Work to complete
The answer must be a single number: how many lines of the records below hold the word "Update".

---------------

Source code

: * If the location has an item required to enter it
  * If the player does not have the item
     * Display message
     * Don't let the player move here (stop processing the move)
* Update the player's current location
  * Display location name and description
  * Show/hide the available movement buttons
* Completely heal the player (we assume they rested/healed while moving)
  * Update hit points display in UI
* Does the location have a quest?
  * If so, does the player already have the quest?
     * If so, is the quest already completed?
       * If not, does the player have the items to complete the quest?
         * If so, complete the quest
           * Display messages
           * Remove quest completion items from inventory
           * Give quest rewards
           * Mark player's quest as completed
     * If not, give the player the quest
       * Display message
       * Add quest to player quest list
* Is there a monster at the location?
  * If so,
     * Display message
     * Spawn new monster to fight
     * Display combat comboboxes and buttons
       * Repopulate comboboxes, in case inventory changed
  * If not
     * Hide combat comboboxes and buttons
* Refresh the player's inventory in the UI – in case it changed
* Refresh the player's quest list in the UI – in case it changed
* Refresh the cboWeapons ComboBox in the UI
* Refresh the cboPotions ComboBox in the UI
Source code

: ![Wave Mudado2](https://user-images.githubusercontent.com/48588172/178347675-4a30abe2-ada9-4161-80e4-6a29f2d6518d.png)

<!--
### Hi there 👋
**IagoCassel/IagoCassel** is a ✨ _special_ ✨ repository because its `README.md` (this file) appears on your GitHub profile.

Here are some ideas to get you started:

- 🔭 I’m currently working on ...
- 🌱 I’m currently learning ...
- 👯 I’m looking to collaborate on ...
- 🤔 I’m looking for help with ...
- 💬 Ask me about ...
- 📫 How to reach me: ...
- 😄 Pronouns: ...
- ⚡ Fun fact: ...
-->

---------------

Output
2